TASK TO COMPLETE: Check every line of the entries that follow, and copy the ones containing "Walkthrough".

MATERIAL FOR THE TASK:
┄┄┄┄┄┄┄┄┄┄

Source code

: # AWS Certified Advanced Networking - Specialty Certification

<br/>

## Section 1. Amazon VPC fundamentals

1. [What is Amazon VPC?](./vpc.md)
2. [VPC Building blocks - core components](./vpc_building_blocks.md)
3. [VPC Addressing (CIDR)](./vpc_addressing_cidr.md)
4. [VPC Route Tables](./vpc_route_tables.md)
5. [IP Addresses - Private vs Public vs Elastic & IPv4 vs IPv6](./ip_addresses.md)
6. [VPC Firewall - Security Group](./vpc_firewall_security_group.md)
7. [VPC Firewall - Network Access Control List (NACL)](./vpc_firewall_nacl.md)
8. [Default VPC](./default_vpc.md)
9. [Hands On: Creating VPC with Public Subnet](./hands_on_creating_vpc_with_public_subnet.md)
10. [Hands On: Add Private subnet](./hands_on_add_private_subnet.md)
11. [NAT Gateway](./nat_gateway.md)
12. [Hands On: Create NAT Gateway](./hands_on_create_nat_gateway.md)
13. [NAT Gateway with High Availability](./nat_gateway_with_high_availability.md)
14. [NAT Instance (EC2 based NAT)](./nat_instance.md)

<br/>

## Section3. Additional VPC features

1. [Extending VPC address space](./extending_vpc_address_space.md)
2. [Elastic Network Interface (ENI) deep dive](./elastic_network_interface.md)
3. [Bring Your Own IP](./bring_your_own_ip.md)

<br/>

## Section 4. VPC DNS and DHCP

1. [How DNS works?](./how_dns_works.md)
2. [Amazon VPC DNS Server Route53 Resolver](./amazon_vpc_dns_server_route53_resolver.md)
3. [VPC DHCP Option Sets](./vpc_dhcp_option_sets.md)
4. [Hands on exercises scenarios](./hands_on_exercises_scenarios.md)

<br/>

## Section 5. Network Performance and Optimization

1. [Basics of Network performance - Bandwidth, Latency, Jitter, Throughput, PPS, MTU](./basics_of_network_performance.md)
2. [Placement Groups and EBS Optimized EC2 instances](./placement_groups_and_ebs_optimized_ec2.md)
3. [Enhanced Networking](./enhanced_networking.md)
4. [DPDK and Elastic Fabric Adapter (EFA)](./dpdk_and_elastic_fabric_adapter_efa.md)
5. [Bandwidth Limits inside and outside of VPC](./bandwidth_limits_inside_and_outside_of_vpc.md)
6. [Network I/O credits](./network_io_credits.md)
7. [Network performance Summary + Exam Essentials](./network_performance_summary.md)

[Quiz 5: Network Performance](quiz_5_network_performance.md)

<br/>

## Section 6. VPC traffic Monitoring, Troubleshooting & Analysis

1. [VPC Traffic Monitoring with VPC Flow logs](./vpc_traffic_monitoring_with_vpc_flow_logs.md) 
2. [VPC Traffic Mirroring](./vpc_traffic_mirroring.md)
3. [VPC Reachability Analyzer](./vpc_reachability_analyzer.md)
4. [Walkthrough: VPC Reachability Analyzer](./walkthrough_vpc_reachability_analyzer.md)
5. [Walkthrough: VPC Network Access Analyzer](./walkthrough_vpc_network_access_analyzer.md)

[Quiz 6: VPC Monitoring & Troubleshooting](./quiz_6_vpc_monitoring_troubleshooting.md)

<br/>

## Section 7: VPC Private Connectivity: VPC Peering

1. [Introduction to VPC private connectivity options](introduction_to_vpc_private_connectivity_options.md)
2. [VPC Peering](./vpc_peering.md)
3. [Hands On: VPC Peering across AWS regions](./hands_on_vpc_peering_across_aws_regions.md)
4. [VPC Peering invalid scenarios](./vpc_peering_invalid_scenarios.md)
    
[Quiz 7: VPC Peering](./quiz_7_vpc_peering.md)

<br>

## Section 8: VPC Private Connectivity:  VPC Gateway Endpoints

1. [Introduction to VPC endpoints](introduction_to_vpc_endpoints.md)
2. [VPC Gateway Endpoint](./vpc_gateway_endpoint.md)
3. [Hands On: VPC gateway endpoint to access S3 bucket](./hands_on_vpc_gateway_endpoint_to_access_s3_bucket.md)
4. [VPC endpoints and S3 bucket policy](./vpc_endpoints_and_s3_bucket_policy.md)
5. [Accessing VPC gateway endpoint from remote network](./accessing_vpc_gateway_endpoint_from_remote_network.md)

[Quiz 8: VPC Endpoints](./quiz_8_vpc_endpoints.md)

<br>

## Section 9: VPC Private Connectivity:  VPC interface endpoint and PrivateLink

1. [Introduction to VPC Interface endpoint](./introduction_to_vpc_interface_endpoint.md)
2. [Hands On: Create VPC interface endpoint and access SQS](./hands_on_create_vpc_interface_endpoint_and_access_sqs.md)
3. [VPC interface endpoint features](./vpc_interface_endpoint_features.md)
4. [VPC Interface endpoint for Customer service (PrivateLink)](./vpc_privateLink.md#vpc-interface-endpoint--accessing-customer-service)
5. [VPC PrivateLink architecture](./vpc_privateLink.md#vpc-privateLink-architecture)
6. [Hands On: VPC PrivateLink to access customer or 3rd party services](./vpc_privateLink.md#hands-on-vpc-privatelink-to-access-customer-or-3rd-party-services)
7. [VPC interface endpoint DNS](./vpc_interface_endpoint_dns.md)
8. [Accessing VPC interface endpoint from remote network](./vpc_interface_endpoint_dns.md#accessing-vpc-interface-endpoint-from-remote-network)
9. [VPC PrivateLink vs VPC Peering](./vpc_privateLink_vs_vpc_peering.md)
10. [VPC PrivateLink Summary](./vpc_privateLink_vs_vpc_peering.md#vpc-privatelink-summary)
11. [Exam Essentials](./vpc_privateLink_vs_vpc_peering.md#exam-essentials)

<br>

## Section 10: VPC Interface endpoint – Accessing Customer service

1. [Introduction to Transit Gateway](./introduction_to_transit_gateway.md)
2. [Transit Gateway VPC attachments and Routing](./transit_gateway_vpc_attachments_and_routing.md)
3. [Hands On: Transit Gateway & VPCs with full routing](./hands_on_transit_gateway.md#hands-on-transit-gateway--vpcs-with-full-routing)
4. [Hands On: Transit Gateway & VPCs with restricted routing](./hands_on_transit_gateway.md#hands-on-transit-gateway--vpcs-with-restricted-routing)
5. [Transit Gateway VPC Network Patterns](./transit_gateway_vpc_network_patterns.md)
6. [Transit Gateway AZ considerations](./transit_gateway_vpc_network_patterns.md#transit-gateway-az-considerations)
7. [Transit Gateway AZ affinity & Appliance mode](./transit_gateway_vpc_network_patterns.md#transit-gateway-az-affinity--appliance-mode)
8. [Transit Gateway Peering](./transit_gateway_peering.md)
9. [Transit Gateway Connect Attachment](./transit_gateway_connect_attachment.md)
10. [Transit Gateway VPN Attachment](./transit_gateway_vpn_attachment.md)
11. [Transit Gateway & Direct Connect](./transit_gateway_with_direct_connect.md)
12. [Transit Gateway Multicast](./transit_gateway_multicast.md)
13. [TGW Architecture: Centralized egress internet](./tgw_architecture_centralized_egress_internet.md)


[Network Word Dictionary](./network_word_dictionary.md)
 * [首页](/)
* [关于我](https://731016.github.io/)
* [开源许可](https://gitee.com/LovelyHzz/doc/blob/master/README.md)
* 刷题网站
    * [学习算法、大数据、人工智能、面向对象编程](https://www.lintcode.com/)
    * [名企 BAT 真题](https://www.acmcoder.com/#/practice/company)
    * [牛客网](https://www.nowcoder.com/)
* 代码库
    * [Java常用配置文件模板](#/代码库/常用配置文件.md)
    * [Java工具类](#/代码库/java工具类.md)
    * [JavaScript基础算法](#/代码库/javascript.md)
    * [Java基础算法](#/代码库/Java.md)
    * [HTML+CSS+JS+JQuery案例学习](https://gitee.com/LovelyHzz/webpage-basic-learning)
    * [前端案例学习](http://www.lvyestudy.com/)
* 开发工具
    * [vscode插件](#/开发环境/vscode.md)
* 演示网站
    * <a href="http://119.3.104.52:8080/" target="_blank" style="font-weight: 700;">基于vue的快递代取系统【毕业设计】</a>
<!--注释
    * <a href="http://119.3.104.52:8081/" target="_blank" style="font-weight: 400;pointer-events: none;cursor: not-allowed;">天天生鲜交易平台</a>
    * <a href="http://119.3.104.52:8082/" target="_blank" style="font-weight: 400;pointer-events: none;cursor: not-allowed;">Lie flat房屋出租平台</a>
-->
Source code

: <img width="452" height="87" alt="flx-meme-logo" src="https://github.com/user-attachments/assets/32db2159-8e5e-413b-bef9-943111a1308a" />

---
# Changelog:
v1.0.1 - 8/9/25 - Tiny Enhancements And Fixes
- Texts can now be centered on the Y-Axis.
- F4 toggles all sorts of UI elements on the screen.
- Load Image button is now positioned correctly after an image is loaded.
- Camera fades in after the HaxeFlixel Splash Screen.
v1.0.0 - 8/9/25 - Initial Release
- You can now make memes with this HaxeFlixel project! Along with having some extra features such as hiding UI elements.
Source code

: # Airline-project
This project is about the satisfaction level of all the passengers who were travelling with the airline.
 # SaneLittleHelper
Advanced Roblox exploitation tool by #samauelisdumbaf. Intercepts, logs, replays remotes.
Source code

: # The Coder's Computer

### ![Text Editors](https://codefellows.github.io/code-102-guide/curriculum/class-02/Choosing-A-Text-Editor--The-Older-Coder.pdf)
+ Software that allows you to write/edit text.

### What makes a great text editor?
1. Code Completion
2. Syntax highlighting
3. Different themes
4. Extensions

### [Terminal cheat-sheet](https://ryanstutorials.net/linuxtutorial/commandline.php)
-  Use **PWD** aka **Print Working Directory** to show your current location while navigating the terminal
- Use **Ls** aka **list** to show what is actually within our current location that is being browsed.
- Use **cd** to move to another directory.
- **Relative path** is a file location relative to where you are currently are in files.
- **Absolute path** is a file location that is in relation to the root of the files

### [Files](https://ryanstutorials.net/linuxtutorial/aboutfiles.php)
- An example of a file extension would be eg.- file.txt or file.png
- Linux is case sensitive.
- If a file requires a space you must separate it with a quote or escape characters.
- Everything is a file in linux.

┄┄┄┄┄┄┄┄┄┄

PROBLEM SOLUTION:
4. [Walkthrough: VPC Reachability Analyzer](./walkthrough_vpc_reachability_analyzer.md)
5. [Walkthrough: VPC Network Access Analyzer](./walkthrough_vpc_network_access_analyzer.md)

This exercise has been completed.